Search the data for the string "might" and copy each line where it turns up.
────────
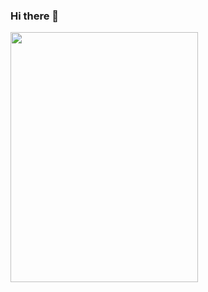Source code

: ### Hi there 👋

<img src="https://i.pinimg.com/564x/d9/83/b3/d983b3fe74e7f4d136215f0f3c58eac1.jpg" width="300" height="400"/>
<!--
**tuon1602/tuon1602** is a ✨ _special_ ✨ repository because its `README.md` (this file) appears on your GitHub profile.

Here are some ideas to get you started:

- 🔭 I’m currently working on ...
- 🌱 I’m currently learning ...
- 👯 I’m looking to collaborate on ...
- 🤔 I’m looking for help with ...
- 💬 Ask me about ...
- 📫 How to reach me: ...
- 😄 Pronouns: ...
- ⚡ Fun fact: ...
-->
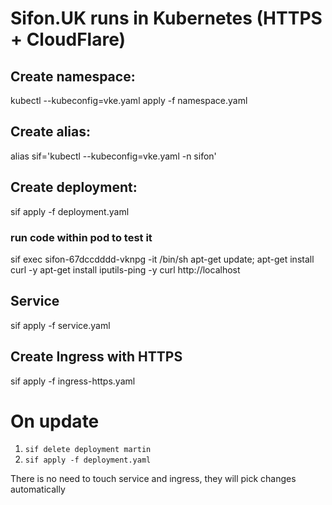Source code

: # Sifon.UK runs in Kubernetes (HTTPS + CloudFlare)

## Create namespace:
kubectl --kubeconfig=vke.yaml apply -f namespace.yaml

## Create alias:
alias sif='kubectl --kubeconfig=vke.yaml -n sifon'

## Create deployment:
sif apply -f deployment.yaml

### run code within pod to test it
sif exec sifon-67dccdddd-vknpg -it /bin/sh
apt-get update; apt-get install curl -y
apt-get install iputils-ping -y
curl http://localhost

## Service
sif apply -f service.yaml

## Create Ingress with HTTPS
sif apply -f ingress-https.yaml


# On update
1. `sif delete deployment martin`
2. `sif apply -f deployment.yaml`

There is no need to touch service and ingress, they will pick changes automatically
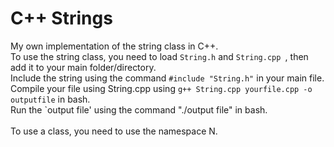 # C++ Strings
My own implementation of the string class in C++.\
To use the string class, you need to load `String.h` and `String.cpp `, then add it to your main folder/directory.\
Include the string using the command `#include "String.h"` in your main file.\
Compile your file using String.cpp using `g++ String.cpp yourfile.cpp -o outputfile` in bash.\
Run the `output file' using the command "./output file" in bash.\
\
To use a class, you need to use the namespace N.
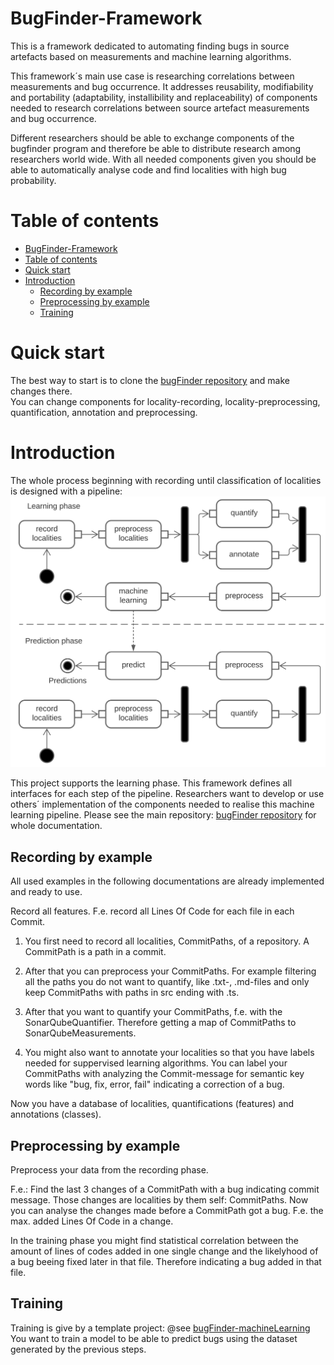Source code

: # BugFinder-Framework
This is a framework dedicated to automating finding bugs in source artefacts based on measurements 
and machine learning algorithms.

This framework´s main use case is researching correlations between measurements and bug occurrence.
It addresses reusability, modifiability and portability (adaptability, installibility and replaceability) 
of components needed to research correlations between source artefact measurements and bug occurrence. 

Different researchers should be able to exchange components of the bugfinder program and therefore
be able to distribute research among researchers world wide. With all needed components given
you should be able to automatically analyse code and find localities with high bug probability.

# Table of contents  
- [BugFinder-Framework](#bugfinder-framework)
- [Table of contents](#table-of-contents)
- [Quick start](#quick-start)
- [Introduction](#introduction)
  * [Recording by example](#recording-by-example)
  * [Preprocessing by example](#preprocessing-by-example)
  * [Training](#training)
<!--<small><i><a href='http://ecotrust-canada.github.io/markdown-toc/'>Table of contents generated with markdown-toc</a></i></small>-->

# Quick start
The best way to start is to clone the [bugFinder repository](https://github.com/penguinsAreFunny/bugFinder) and make changes there.  
You can change components for locality-recording, locality-preprocessing, quantification, annotation and preprocessing.


<a name="introduction"></a>
# Introduction
The whole process beginning with recording until classification of localities is designed with a
pipeline:
![Machine_Learning_Pipeline](./doc/Pipeline.svg)  

This project supports the learning phase. This framework defines all interfaces for each step of the pipeline.
Researchers want to develop or use others´ implementation of the components needed to realise
this machine learning pipeline. Please see the main repository: [bugFinder repository](https://github.com/penguinsAreFunny/bugFinder) for whole documentation.

## Recording by example 
All used examples in the following documentations are already implemented and ready to use. 

Record all features. F.e. record all Lines Of Code for each file in each Commit.

1. You first need to record all localities, CommitPaths, of a repository. 
A CommitPath is a path in a commit.

2. After that you can preprocess your CommitPaths. For example filtering all the paths you do not
want to quantify, like .txt-, .md-files and only keep CommitPaths with paths in src ending with .ts.

3. After that you want to quantify your CommitPaths, f.e. with the SonarQubeQuantifier. Therefore getting 
a map of CommitPaths to SonarQubeMeasurements.

4. You might also want to annotate your localities so that you have labels needed 
for suppervised learning algorithms. You can label your CommitPaths with analyzing the Commit-message
for semantic key words like "bug, fix, error, fail" indicating a correction of a bug.

Now you have a database of localities, quantifications (features) and annotations (classes).

## Preprocessing by example 
Preprocess your data from the recording phase.

F.e.: Find the last 3 changes of a CommitPath with a bug indicating commit message. Those changes
are localities by them self: CommitPaths. Now you can analyse the changes made before a CommitPath
got a bug. F.e. the max. added Lines Of Code in a change. 

In the training phase you might find statistical correlation between the amount of lines of codes 
added in one single change and the likelyhood of a bug beeing fixed later in that file. Therefore
indicating a bug added in that file.

## Training 
Training is give by a template project: @see [bugFinder-machineLearning](https://github.com/penguinsAreFunny/bugFinder-machineLearning)  
You want to train a model to be able to predict bugs using the dataset generated by the previous steps.
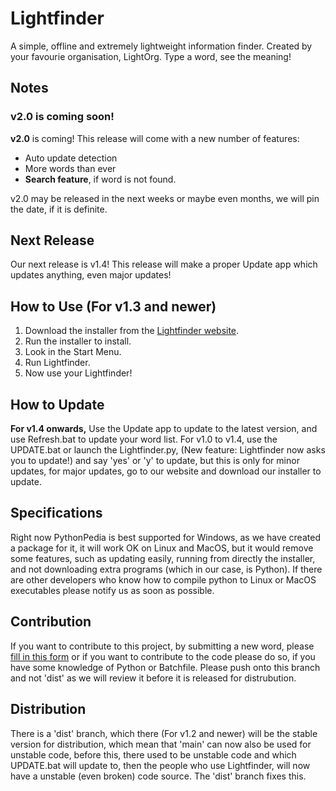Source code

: # Lightfinder
A simple, offline and extremely lightweight information finder. Created by your favourie organisation, LightOrg. Type a word, see the meaning!

## Notes 
### v2.0 is coming soon!
**v2.0** is coming! This release will come with a new number of features:
 * Auto update detection
 * More words than ever
 * **Search feature**, if word is not found. <br/>

 v2.0 may be released in the next weeks or maybe even months, we will pin the date, if it is definite. 

## Next Release 
Our next release is v1.4! This release will make a proper Update app which updates anything, even major updates! 
## How to Use (For v1.3 and newer)
1. Download the installer from the [Lightfinder website](https://bit.ly/lightfinder).
2. Run the installer to install.
3. Look in the Start Menu. 
4. Run Lightfinder.
5. Now use your Lightfinder!

## How to Update
**For v1.4 onwards,** Use the Update  app to update to the latest version, and use Refresh.bat to update your word list.
For v1.0 to v1.4, use the UPDATE.bat or launch the Lightfinder.py, (New feature: Lightfinder now asks you to update!) and say 'yes' or 'y' to update, but this is only for minor updates, for major updates, go to our website and download our installer to update.


## Specifications 
Right now PythonPedia is best supported for Windows, as we have created a package for it, it will work OK on Linux and MacOS, but it would remove some features, such as updating easily, running from directly the installer, and not downloading extra programs (which in our case, is Python). If there are other developers who know how to compile python to Linux or MacOS executables please notify us as soon as possible.

## Contribution
If you want to contribute to this project, by submitting a new word, please [fill in this form](https://form.jotform.com/212341044897052) or if you want to contribute to the code please do so, if you have some knowledge of Python or Batchfile. Please push onto this branch and not 'dist' as we will review it before it is released for distrubution.

## Distribution 
There is a 'dist' branch, which there (For v1.2 and newer) will be the stable version for distribution, which mean that 'main' can now also be used for unstable code, before this, there used to be unstable code and which UPDATE.bat will update to, then the people who use Lightfinder, will now have a unstable (even broken) code source. The 'dist' branch fixes this.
────────
PROBLEM SOLUTION:
4. You might also want to annotate your localities so that you have labels needed 
In the training phase you might find statistical correlation between the amount of lines of codes 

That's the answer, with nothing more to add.